▶ **What you need to do**
The response must be made up of the lines in the entries below that contain "valid".
══ Materials provided
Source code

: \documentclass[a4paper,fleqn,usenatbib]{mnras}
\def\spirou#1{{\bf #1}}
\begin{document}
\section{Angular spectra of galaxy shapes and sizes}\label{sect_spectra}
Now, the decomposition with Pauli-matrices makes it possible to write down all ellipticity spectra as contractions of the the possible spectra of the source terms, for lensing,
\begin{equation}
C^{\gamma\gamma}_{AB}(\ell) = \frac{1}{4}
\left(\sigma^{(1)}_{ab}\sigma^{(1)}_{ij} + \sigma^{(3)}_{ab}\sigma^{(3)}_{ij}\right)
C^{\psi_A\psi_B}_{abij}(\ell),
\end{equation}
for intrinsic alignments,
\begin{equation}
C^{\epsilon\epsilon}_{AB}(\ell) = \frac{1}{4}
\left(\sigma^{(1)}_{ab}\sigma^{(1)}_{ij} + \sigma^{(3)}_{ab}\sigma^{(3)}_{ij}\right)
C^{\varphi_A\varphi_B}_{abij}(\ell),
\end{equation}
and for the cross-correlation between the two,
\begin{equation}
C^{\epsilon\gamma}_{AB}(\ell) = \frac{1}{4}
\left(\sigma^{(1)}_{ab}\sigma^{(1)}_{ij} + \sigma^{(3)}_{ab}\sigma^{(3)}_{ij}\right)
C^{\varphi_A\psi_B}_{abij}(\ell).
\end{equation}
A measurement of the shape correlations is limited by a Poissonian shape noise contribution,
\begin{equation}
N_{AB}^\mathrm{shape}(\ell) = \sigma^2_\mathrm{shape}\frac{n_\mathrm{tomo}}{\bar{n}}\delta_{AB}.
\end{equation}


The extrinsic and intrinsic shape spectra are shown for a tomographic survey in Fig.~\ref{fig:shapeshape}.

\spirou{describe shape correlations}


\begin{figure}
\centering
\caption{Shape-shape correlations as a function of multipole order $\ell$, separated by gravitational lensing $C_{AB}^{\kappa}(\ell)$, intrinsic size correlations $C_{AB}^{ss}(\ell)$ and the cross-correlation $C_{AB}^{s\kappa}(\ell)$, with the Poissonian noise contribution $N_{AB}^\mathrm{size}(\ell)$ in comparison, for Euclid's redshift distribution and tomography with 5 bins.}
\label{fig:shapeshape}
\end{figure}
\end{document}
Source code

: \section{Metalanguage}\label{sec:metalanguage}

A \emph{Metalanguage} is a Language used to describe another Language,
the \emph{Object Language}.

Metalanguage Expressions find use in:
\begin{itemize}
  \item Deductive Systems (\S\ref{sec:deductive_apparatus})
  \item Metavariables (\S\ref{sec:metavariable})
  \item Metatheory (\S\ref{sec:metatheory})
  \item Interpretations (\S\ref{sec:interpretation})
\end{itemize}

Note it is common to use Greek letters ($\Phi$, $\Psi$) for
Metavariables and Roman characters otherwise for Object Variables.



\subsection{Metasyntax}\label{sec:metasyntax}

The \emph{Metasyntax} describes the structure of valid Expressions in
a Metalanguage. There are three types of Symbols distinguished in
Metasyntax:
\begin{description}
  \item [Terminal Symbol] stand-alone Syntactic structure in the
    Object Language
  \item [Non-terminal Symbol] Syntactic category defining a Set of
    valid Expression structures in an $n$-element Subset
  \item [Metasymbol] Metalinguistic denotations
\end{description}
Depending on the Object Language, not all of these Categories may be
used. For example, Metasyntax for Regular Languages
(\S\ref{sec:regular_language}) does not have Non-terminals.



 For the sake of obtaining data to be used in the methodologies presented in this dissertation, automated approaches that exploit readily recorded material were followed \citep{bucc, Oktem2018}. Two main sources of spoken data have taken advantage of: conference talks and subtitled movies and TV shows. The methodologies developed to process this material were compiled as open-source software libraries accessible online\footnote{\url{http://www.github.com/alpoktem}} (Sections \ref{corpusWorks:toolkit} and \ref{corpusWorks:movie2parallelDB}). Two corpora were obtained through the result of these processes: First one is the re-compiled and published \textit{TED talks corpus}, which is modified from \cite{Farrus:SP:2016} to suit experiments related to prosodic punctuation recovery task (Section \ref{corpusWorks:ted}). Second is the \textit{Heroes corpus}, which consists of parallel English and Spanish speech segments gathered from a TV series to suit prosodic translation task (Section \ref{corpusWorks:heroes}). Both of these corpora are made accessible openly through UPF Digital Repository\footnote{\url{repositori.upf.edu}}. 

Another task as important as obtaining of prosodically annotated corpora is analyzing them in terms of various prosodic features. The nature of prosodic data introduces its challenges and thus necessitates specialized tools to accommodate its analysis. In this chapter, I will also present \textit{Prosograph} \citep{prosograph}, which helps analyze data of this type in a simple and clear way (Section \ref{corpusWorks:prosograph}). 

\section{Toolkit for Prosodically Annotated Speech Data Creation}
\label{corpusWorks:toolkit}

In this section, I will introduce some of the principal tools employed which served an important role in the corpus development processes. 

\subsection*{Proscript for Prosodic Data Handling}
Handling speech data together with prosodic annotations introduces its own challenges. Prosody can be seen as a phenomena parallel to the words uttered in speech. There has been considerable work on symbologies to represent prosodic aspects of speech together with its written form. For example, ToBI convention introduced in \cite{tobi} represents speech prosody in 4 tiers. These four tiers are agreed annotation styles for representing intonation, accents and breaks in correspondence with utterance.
════
▶ **Task output**
The \emph{Metasyntax} describes the structure of valid Expressions in
    valid Expression structures in an $n$-element Subset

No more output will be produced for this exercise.